The Middle Kingdom's contractor strikes back.
A report by Symantec revealed Monday that the Chinese cyber espionage group Buckeye, also known as APT3 or Gothic Panda, was using Equation Group (generally thought to be an NSA operation) tools and exploits in 2016, at least a year before the Shadow Brokers leaks in 2017. Symantec researchers believe the most likely explanation is that Buckeye reverse engineered the tools after observing an Equation Group operation.
Specifically, what Buckeye got was the DoublePulsar backdoor and the Bemstour installation tool. It did not use them against US targets, either because Buckeye assumed the Americans would be wise to their own exploits or because Buckeye wished to avoid tipping its hand to Fort Meade. Instead, the threat actor targeted scientific research and educational institutions in Belgium, Luxembourg, Vietnam, the Philippines and Hong Kong. In at least one case government networks were also attacked.

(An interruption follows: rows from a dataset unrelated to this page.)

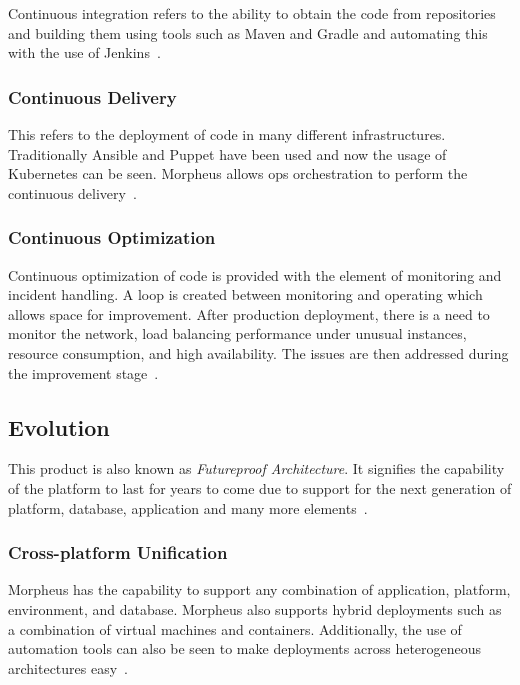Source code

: Continuous integration refers to the ability to obtain the code from 
repositories and building them using tools such as Maven and Gradle and 
automating this with the use of 
Jenkins~\cite{hid-sp18-416-www-morpheus-automation}.

\subsubsection{Continuous Delivery}

This refers to the deployment of code in many different infrastructures. 
Traditionally Ansible and Puppet have been used and now the usage of Kubernetes 
can be seen. Morpheus allows ops orchestration to perform the continuous 
delivery~\cite{hid-sp18-416-www-morpheus-automation}.

\subsubsection{Continuous Optimization}

Continuous optimization of code is provided with the element of monitoring and 
incident handling. A loop is created between monitoring and operating 
which allows space for improvement. After production deployment, there is a 
need to monitor the network, load balancing performance under unusual 
instances, resource consumption, and high availability. The issues are then 
addressed during the improvement 
stage~\cite{hid-sp18-416-www-morpheus-automation}.

\subsection{Evolution}

This product is also known as \textit{Futureproof Architecture}. It signifies 
the capability of the platform to last for years to come due to support for 
the next generation of platform, database, application and many more 
elements~\cite{hid-sp18-416-www-morpheus-product-guide}.

\subsubsection{Cross-platform Unification}

Morpheus has the capability to support any combination of application, 
platform, environment, and database. Morpheus also supports hybrid deployments 
such as a combination of virtual machines and containers. Additionally, the use 
of automation tools can also be seen to make deployments across heterogeneous 
architectures easy~\cite{hid-sp18-416-www-morpheus-architecture}.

Buckeye is generally held to be a contractor in Guangzhou working for China’s Ministry of State Security. The company is the Guangzhou Bo Yu Information Technology Company, also known as Boyusec. Three Boyusec employees were indicted by the US in November 2017 on charges of "computer hacking, theft of trade secrets, conspiracy and identity theft directed at U.S. and foreign employees and computers of three corporate victims in the financial, engineering and technology industries between 2011 and May 2017." Boyusec went quiet after the Justice Department went noisy, and there has been speculation that the company had shut down. But as Symantec pointed out, if Boyusec is out of the business, then who's using the tools? Either Boyusec is back, or it never went away, or it shared its tools with someone else. As a Symantec researcher put it, "People come and go. The tools live on."